Sanda City, where Shingu has his studio, is now a satellite town of Osaka and Kobe, but it used to be an area with pastoral sentiment filled with rice paddies and fields where it would be truly pitch-dark at night. He was fascinated by the lights emitted by fireflies or animals’ eyes peeking from the forest, making him realize that the subtle glow of the light had great significance. This “experience of darkness” is what Shingu describes as a key inspiration in his endeavors.
He has been engaged in an ongoing effort to promote the attractions of Sanda City with his original character Sandalino, and the wind-powered, 3.5-meter monument that was completed in September of 2023 and is keen to devote the rest of his life to making Sandalino internationally renowned.
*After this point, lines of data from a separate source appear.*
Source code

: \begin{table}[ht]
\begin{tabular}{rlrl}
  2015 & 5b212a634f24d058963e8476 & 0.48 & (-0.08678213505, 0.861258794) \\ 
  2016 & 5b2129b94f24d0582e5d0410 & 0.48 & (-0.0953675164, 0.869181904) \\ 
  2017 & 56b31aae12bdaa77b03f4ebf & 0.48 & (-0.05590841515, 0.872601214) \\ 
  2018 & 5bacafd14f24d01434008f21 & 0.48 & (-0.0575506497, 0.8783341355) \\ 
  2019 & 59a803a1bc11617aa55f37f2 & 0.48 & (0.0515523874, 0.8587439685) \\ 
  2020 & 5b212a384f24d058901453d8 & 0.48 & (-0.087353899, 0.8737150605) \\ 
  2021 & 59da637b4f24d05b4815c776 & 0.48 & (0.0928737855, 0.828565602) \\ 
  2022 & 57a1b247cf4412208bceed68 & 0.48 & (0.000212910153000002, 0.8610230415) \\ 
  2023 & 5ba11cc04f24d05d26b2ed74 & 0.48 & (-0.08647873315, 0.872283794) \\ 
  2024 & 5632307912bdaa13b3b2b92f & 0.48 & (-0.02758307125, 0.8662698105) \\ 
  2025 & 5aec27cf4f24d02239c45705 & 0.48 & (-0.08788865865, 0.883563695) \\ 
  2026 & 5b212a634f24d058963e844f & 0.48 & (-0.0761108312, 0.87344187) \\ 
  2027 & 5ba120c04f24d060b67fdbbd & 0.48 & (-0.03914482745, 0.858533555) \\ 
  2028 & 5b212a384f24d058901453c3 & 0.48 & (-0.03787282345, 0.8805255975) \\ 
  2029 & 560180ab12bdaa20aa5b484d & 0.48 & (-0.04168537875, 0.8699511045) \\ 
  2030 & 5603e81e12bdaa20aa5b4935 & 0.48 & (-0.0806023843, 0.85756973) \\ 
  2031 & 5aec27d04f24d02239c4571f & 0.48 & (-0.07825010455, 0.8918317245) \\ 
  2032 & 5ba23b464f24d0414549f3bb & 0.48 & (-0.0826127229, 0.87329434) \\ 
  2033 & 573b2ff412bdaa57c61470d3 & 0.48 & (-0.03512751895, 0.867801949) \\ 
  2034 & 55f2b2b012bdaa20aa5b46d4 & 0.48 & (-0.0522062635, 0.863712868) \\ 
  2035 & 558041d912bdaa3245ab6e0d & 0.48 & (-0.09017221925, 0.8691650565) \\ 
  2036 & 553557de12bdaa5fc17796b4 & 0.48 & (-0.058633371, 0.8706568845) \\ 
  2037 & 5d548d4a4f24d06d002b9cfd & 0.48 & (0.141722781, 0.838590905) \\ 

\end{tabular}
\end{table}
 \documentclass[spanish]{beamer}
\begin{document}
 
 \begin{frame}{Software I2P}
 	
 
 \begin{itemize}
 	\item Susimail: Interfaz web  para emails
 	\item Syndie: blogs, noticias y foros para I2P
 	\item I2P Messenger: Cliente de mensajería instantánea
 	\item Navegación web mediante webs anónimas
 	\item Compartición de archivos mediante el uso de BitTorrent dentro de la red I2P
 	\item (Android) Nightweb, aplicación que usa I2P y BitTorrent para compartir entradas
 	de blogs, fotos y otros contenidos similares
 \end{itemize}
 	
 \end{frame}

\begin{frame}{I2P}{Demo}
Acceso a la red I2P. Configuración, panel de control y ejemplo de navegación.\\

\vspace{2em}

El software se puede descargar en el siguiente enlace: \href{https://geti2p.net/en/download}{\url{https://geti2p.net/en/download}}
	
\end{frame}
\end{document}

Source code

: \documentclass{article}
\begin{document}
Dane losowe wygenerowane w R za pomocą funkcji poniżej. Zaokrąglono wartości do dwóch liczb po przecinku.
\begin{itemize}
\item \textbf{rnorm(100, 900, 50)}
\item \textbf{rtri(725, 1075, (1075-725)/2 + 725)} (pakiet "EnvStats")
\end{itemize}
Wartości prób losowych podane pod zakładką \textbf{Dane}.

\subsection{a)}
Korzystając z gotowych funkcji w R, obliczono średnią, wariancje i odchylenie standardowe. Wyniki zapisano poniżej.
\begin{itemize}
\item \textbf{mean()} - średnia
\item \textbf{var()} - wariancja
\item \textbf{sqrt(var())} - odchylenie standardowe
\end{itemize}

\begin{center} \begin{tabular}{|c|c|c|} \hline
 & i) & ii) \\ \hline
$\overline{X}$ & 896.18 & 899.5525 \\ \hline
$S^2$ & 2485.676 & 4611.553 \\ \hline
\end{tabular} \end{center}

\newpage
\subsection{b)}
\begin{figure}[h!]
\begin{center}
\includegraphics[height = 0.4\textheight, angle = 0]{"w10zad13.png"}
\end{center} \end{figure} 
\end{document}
Amid the backdrop of our shifting interest in what we leave behind for future generations, a collaborative exhibition with Renzo Piano titled Parallel Lives was held at the Nakanoshima Museum of Art, Osaka in 2023. Ever since the two men, both born in 1937, first met, they have been pursuing the creation of public spaces all over the world—which Shingu speculates may be one of the reasons why he was invited to this seminar.
“My creative endeavor has always been fascinated by water and air,” says Shingu, reflecting on his career of creating artworks with themes of wind and water in various locations around the world. His first project with Renzo Piano, whom he has known for 35 years, Boundless Sky, located in the departure lobby of the Kansai International Airport Passenger Terminal Building, is the visualization of an airflow. He then introduced his creative works in Sanda City, where he currently resides, as well as in Italy, Greece, Uruguay, and other places.
Shingu describes his creative activities as “serious study of the earth but at the same time amusing activity.” In 2000, he planned Wind Caravan to visit six regions with the most unique natural environments on the planet led by his concern for the earth. “I thought that the local people in these parts of the world may be more closely connected to nature than we are in our modern, civilized lives, therefore, there must be a lot to learn from them about the way of life in the future concerning the Earth.” Starting from Sanda City, he traveled to New Zealand, Finland, Morocco, Mongolia, Brazil, and many other regions, with 21 pieces of collapsible sculptures in a 6-meter-long container. Shingu says, “The cultural exchange I had with the local people on that journey gave me the energy to learn many things about the Earth and continue my work.”
He also mentioned Genki-nobori, a workshop with children that is currently underway, which is to directly communicate to people through the hand-painted messages and drawings of encouragement by children on the white cloths in the shape of carp streamers as the wind blows and flutters through them. It is the expression of the absence of national borders and racial barriers for the winds, inspired by the winds that freely blow across the earth. “The circle of children that leads to world peace is what I feel is art,” he says.
The seminar concluded with the story of his strange encounter with the ghost of Leonardo da Vinci at the exhibition commemorating the 500th anniversary of his death held at the Château de Chambord in France in 2019, which he humorously described during the Q&A session.